Each event you add stays on the page with a live countdown of days, hours, minutes, and seconds, a progress bar showing how much of the wait is already gone, and a colour-coded category (birthday, wedding, launch, deadline, holiday, milestone, vacation, anniversary). Events are saved locally on your device, so a refresh or revisit picks up where you left off.

How to use

  1. Enter a name for your event and select the target date and time.
  2. The countdown displays remaining days, hours, minutes, and seconds, updating in real time.
  3. Add multiple countdowns to track several events at once.

When to use

  • Tracking how many days are left until a wedding, launch, or holiday trip.
  • Watching project deadlines tick down in real time while you work.
  • Building anticipation for a birthday or a long-awaited concert.

Result

Set a countdown to New Year's Eve 2027: 'New Year 2027' on December 31, 2027 at 11:59 PM. The display shows 665 days, 14 hours, 32 minutes, and 8 seconds remaining.

FAQ

Does the countdown keep running when I close the tab?
The event itself is saved in local storage and survives a refresh or reboot.
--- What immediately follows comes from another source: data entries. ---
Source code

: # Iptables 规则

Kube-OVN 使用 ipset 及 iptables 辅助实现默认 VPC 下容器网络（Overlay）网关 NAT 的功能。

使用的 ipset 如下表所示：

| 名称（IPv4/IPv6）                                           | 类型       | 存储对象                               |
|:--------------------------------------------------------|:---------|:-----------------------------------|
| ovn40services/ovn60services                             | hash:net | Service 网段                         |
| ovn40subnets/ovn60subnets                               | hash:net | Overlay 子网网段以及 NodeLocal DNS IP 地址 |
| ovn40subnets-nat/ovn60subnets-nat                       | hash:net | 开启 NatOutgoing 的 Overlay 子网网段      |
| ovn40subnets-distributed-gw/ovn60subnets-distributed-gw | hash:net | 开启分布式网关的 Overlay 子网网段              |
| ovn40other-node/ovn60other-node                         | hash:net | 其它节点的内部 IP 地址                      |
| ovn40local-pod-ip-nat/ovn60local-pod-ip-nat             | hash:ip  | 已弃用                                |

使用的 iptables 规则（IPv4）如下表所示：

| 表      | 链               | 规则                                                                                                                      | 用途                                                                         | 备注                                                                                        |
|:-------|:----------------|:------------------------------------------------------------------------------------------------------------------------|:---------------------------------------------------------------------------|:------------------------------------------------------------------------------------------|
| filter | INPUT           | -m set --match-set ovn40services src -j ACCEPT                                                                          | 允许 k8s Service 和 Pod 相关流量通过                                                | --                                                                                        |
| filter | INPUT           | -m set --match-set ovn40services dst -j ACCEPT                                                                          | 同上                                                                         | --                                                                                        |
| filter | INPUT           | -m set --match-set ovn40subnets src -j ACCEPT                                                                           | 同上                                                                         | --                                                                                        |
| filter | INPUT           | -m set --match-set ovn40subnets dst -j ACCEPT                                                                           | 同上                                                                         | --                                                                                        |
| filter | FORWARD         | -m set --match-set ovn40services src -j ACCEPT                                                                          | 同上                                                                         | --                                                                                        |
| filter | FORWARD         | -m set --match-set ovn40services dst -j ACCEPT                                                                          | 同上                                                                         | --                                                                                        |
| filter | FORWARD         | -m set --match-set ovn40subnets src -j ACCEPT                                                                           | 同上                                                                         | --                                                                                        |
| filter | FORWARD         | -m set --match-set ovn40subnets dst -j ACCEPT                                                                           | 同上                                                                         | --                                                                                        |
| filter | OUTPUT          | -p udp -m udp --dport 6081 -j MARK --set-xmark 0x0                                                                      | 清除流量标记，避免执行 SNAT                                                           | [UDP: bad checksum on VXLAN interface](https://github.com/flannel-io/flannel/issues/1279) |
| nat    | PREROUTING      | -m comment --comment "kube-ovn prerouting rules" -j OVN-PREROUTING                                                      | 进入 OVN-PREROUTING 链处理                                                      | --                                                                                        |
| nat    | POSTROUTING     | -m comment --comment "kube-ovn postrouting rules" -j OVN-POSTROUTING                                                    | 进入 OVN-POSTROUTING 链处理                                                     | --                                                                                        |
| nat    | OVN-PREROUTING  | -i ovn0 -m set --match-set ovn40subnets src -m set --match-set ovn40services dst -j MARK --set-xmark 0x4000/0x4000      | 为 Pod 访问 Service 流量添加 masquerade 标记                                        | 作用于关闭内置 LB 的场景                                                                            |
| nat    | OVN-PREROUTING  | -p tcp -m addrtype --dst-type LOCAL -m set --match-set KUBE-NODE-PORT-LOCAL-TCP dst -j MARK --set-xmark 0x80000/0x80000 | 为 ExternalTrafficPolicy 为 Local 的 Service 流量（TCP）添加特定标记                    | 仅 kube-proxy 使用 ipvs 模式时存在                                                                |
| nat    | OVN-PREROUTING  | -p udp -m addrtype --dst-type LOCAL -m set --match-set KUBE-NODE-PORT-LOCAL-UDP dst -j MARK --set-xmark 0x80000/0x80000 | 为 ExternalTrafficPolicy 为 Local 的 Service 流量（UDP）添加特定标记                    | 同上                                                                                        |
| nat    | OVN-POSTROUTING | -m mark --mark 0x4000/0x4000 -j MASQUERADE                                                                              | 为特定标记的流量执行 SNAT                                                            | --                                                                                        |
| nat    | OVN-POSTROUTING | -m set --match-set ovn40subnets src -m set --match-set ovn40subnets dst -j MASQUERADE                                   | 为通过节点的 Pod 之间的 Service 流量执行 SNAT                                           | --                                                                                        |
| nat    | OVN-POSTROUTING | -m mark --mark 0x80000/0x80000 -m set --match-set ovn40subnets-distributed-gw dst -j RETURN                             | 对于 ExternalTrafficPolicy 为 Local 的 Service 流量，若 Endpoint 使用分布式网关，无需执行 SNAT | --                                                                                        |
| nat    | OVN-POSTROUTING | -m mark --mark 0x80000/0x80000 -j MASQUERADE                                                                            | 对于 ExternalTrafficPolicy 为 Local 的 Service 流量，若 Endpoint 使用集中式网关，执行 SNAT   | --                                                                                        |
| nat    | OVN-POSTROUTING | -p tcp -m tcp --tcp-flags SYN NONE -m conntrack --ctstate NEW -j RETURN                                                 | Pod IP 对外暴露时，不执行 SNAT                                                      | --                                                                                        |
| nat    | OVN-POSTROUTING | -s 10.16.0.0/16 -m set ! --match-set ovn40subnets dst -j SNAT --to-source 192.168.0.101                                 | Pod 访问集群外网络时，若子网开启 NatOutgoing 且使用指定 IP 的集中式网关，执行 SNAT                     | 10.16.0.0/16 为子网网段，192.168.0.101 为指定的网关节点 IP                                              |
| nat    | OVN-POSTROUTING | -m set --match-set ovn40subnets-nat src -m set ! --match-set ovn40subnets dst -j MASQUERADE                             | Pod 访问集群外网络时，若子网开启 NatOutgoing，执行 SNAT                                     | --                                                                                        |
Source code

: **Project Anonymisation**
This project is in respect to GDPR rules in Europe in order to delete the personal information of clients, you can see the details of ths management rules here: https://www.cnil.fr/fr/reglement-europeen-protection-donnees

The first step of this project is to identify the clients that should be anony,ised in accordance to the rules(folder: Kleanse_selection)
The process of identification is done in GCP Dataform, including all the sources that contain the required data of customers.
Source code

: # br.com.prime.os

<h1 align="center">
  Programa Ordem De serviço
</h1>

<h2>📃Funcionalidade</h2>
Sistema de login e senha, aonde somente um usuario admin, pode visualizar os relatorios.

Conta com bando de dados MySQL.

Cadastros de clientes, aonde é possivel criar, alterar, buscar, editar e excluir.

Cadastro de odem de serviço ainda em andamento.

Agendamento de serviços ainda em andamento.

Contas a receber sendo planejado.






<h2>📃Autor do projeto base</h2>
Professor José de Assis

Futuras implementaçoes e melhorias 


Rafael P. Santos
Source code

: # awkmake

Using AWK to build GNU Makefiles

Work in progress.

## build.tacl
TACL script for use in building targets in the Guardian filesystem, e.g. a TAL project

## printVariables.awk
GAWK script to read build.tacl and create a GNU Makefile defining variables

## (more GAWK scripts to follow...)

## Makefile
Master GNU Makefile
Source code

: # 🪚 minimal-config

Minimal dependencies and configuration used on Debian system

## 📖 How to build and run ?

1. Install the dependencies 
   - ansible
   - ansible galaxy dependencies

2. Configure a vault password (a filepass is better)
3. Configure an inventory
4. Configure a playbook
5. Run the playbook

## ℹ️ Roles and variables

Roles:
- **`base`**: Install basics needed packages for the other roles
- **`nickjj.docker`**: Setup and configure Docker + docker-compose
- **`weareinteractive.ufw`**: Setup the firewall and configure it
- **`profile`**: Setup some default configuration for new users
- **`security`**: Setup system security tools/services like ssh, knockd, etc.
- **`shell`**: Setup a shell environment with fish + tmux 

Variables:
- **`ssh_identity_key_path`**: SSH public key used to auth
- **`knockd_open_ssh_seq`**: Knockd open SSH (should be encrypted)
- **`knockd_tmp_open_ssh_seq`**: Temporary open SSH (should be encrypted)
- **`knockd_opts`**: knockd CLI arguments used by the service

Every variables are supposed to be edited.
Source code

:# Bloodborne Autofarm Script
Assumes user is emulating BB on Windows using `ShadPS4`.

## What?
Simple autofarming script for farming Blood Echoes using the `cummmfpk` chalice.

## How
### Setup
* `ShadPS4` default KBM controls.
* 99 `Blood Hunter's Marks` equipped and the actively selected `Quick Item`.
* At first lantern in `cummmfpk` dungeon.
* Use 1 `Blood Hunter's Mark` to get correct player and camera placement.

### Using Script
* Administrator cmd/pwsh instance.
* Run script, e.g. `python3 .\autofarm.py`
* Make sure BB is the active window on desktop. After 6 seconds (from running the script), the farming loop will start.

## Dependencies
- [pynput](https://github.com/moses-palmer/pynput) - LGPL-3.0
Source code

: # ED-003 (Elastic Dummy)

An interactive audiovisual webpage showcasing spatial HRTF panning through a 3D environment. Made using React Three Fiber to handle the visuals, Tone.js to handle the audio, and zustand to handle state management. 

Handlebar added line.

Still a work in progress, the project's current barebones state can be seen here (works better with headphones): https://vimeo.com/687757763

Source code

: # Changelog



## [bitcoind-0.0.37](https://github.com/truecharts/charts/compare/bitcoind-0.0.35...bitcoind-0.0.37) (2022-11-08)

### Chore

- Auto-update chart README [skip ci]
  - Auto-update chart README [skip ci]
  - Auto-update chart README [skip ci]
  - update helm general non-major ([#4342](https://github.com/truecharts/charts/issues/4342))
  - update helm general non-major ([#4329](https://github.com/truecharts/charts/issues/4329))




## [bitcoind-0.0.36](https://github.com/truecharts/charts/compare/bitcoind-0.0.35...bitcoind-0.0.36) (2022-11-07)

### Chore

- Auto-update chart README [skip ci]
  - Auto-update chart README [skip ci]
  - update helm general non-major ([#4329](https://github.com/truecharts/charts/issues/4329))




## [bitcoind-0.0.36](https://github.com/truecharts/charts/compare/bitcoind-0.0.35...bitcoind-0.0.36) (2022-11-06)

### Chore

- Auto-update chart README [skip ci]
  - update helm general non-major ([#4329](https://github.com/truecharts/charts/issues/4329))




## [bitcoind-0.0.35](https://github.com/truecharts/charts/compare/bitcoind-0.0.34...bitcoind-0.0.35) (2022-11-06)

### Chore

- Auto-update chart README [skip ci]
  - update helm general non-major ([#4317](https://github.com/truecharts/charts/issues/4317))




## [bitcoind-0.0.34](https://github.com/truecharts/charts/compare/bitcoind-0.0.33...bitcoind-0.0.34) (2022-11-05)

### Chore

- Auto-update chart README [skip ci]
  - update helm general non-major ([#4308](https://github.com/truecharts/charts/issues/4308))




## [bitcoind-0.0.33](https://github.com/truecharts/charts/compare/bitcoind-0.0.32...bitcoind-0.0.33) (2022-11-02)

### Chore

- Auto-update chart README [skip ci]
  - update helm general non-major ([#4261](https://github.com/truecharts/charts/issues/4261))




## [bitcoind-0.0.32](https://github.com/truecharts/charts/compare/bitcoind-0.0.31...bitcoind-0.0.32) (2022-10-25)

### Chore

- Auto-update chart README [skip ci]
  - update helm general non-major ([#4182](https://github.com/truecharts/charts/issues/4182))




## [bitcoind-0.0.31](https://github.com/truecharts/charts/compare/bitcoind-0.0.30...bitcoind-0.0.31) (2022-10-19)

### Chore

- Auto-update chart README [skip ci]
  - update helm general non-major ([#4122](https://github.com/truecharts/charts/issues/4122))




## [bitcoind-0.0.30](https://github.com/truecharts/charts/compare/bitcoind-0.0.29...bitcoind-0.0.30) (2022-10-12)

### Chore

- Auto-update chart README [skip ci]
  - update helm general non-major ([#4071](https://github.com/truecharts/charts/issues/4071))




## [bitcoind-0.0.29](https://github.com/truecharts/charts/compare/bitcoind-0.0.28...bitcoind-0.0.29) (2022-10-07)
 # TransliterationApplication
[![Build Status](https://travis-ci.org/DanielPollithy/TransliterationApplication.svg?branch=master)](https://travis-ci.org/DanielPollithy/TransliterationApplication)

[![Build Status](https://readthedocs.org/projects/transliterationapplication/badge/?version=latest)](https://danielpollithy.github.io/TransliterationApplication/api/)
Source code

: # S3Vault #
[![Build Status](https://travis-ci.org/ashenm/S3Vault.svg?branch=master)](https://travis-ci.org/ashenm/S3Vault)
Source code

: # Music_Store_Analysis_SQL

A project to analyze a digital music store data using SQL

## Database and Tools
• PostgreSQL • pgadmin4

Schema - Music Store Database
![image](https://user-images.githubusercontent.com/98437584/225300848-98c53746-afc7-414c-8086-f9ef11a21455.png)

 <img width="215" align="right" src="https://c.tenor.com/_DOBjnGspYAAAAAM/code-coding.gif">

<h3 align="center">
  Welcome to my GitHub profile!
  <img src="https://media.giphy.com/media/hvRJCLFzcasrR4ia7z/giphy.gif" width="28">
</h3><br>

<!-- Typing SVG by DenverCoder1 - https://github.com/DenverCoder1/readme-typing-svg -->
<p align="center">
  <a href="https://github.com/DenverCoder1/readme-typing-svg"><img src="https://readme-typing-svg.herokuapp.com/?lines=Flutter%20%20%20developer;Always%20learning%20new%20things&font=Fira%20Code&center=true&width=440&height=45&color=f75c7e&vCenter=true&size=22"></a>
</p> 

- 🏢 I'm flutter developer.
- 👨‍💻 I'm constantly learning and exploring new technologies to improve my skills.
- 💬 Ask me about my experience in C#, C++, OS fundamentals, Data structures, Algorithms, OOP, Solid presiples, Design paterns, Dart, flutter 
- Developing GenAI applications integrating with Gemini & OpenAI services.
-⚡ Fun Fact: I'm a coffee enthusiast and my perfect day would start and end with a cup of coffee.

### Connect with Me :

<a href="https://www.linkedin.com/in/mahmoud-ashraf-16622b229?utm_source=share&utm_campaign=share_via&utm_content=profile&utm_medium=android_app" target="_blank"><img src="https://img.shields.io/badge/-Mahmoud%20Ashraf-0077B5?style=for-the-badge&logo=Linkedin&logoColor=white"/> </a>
The on-screen seconds counter only ticks while the page is open, but when you return it instantly recalculates from the target date and time.
What time zone is the countdown using?
It uses your device's local time zone, the one set in your operating system. If you fly to a different country, the seconds will recompute against that new local time when the page is open there.
Can I add multiple events at once?
Yes. Add as many countdowns as you like — they all run in parallel in the Your Countdowns list, each with its own progress bar. There's no upper limit, but very large lists make the seconds row update visually busier.
Will I get a notification when an event arrives?
There's no push, email, or system alert — this tool asks for no permissions. But if the page is open when a one-time event hits zero, you'll see a quick confetti burst and, unless you've muted it, hear a short chime. The card then flips to its Event Passed state and starts a live count-up of how long ago it happened. For a phone alarm, set a separate reminder in your calendar app.
Is my event list private?
Everything is saved locally on your own device. The dates, names, and categories never leave your device — no account, no sync, no server. Clearing site data or using incognito mode will wipe the list.